Network Associates International - PGP Personal Edition review
encryption software
Review date: 04 June, 1998. Review by: IT Reviews Staff
PGP Personal Edition contains two software licences, because it's not a great deal of fun sending encrypted messages to yourself. In order to encrypt a document, you use a public key, which is a data file at least 128 bits in length and up to 4,096 bits (the longer it is, the more secure it is). Your public key can be posted onto Network Associates International's Web site, allowing anyone to access it and encrypt a message to you. But the public key cannot be used to decrypt messages. For that, you use your own password-protected private key, to which nobody should have access.
Using the program is simply a matter of clicking a button in your e-mail program (PGP Personal Edition supports Eudora, Outlook and Exchange) or dragging and dropping a file onto the appropriate tool-bar icon (see screenshot) to have it encrypted, signed or decrypted. This doesn't take too long, and will provide the best encryption you are likely to find for public use.

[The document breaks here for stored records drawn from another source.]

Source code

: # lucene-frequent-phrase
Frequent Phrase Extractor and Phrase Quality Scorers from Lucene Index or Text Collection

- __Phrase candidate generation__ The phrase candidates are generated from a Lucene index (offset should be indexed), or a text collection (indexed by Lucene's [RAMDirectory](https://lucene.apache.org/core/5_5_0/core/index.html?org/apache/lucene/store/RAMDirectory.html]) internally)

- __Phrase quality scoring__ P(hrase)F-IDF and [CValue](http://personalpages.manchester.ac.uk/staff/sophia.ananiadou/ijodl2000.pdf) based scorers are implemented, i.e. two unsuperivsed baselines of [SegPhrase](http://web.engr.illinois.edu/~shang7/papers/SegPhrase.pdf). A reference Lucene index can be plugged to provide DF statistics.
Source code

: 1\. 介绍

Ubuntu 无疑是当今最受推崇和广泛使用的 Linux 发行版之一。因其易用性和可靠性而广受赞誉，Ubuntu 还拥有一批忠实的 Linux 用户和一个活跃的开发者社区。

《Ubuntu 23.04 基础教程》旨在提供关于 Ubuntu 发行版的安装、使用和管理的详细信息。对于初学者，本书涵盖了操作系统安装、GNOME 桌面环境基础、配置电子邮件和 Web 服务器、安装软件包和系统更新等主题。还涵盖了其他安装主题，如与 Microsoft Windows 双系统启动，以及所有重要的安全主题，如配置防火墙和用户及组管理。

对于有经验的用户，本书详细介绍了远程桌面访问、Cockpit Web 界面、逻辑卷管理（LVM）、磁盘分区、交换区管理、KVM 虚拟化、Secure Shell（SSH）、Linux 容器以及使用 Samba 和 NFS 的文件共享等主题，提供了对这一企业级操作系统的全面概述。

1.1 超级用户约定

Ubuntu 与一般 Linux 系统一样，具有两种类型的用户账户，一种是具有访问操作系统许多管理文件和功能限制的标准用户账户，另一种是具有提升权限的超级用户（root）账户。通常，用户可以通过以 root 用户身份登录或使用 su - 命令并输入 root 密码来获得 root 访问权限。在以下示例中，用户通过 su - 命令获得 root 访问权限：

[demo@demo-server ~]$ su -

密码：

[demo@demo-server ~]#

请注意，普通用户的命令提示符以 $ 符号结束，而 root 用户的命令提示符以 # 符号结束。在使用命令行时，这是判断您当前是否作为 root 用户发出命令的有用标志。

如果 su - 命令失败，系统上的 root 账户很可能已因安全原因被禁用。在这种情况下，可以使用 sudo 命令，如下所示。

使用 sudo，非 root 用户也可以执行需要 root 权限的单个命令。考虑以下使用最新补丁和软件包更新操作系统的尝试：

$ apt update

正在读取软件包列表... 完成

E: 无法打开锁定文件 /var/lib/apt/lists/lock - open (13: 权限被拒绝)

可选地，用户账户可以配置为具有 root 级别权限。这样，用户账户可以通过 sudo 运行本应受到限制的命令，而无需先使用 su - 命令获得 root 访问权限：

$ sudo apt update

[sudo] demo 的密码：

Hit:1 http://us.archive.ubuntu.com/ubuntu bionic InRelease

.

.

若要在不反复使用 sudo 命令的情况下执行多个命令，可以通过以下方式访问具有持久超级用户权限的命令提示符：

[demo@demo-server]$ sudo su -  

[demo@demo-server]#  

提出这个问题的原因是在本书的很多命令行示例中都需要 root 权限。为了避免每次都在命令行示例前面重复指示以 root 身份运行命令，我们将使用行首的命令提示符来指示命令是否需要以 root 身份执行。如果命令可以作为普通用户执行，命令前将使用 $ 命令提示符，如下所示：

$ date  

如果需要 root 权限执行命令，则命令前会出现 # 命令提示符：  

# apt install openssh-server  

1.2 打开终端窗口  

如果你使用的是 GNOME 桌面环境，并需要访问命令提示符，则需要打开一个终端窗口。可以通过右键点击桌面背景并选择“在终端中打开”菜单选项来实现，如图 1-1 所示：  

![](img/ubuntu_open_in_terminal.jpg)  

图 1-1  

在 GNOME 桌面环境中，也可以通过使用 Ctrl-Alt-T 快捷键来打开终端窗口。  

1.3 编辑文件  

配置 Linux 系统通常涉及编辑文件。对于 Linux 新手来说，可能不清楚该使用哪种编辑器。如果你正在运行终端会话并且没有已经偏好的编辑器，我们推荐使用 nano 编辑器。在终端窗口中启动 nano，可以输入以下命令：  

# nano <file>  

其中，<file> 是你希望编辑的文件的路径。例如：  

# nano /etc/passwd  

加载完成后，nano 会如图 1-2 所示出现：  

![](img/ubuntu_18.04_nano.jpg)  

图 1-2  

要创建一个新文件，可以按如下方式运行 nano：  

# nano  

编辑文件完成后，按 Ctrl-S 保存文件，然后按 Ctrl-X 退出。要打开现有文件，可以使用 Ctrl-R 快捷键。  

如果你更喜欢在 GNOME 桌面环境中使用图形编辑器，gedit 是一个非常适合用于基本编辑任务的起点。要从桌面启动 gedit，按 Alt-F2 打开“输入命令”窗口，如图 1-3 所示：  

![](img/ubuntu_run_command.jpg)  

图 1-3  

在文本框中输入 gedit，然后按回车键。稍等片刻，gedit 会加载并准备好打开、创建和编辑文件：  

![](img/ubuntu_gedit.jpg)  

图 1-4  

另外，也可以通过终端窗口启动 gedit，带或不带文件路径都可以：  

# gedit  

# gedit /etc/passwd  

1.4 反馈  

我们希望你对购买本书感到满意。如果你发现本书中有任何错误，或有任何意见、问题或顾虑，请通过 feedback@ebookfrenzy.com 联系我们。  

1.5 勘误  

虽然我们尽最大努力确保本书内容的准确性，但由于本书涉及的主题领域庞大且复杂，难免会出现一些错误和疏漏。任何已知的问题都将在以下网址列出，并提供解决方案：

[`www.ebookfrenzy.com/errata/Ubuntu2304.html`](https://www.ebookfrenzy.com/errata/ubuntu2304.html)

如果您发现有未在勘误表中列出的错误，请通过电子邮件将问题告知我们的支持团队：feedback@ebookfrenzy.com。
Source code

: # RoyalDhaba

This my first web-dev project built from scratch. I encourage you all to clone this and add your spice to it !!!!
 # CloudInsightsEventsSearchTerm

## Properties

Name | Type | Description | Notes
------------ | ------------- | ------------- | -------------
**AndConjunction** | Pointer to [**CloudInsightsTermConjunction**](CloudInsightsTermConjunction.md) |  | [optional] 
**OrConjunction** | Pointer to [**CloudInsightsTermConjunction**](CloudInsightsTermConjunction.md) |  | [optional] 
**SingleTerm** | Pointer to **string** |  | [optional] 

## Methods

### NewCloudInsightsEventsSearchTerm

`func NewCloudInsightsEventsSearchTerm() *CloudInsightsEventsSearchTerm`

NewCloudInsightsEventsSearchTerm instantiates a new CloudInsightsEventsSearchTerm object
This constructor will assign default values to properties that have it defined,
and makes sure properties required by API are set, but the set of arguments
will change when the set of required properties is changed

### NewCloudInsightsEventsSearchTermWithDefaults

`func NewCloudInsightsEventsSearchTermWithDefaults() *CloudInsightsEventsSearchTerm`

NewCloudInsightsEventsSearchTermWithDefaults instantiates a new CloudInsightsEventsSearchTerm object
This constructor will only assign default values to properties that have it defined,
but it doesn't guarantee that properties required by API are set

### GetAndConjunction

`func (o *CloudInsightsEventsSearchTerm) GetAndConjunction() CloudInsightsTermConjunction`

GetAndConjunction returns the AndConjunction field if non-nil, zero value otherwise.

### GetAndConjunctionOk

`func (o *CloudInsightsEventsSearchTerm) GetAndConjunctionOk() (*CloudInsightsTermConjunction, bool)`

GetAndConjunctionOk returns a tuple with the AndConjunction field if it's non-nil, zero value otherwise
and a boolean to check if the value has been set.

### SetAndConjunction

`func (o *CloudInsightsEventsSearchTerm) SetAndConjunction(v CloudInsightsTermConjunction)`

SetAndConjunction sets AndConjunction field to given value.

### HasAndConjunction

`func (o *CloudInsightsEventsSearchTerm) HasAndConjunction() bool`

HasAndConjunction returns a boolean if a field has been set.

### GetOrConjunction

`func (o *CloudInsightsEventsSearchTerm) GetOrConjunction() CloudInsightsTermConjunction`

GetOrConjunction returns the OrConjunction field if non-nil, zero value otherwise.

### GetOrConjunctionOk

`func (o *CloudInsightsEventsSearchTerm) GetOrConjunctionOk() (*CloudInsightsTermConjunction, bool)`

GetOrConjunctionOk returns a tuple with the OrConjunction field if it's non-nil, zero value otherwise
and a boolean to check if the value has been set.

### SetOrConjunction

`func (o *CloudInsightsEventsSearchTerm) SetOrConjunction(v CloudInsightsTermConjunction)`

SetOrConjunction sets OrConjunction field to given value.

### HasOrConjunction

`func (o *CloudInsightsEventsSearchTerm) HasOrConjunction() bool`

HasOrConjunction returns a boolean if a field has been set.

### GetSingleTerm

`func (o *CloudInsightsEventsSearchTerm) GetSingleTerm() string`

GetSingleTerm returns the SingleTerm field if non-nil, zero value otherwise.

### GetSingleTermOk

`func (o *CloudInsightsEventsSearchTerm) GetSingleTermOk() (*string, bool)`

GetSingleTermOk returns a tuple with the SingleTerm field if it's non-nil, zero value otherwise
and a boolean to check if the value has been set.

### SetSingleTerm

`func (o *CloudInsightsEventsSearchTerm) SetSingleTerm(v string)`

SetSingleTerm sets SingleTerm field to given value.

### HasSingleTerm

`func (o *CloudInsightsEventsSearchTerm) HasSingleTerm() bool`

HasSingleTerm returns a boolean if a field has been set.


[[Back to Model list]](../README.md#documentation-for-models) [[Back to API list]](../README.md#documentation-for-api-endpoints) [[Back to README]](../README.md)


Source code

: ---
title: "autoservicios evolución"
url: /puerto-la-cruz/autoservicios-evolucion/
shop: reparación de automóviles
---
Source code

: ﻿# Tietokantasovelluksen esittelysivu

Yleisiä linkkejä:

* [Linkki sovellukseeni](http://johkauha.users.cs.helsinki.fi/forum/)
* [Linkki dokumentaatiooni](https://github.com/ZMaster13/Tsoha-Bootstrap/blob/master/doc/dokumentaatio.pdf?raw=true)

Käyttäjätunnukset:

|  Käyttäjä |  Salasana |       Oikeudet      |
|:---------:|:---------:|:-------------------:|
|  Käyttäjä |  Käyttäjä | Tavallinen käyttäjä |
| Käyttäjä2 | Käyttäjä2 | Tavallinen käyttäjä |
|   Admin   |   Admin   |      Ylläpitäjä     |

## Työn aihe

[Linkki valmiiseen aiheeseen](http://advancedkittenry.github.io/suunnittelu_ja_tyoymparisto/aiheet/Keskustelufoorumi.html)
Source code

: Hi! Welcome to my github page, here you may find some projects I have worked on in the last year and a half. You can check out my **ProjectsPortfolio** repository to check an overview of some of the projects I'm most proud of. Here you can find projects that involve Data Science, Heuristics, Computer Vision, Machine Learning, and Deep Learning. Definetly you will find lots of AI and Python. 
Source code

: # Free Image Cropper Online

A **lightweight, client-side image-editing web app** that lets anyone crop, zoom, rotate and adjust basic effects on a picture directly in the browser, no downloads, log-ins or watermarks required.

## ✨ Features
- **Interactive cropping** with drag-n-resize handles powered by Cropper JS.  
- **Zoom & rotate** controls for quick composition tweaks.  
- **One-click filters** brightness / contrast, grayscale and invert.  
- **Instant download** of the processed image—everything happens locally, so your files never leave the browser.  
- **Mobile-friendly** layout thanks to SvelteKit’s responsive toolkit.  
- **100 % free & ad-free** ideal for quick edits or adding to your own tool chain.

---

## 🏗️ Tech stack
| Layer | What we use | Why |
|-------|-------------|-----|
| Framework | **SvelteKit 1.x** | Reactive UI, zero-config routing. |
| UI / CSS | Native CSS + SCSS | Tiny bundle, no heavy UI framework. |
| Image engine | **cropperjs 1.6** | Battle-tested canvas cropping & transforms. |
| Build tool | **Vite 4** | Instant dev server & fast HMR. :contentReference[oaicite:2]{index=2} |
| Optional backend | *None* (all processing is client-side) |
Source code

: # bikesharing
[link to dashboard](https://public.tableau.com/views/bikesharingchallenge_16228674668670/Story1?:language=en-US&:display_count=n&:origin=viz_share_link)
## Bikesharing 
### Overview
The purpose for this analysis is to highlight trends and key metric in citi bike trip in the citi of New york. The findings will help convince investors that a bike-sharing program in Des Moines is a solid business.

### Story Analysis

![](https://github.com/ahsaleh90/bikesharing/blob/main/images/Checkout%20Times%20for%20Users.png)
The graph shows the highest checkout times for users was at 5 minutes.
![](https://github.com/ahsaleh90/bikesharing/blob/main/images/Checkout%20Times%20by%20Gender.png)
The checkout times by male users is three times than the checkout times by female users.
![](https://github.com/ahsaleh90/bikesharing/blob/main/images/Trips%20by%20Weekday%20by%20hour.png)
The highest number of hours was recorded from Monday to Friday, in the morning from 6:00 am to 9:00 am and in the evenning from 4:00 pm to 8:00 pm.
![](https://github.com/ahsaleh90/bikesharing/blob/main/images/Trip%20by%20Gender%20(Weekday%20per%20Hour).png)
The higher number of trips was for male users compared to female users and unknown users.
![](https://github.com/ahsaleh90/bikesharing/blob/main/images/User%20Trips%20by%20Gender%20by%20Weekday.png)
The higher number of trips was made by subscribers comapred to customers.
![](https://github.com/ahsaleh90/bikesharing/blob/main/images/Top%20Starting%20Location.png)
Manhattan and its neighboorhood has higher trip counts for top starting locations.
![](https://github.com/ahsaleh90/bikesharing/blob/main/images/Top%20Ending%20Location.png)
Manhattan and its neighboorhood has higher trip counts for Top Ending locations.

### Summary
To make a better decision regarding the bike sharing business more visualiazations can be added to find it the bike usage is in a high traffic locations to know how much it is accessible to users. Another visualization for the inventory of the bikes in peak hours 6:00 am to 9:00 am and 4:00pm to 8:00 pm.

The back of the box states that "On average it would take all the personal computer power in the world to crack your message in 12 million times the age of the universe". Hackers, however, are known for their capacity to exceed the average, so don't assume that your e-mail is totally snooper-proof. PGP Personal Edition will, however, keep out all but the most determined, and they'll have to work very hard indeed to break the code.
Verdict
If you're the sort of person who just wants to keep the odd prying eye away from your e-mails, then PGP Personal Edition is probably over-kill. But for paranoid company directors and others with information to hide, it could prove very useful.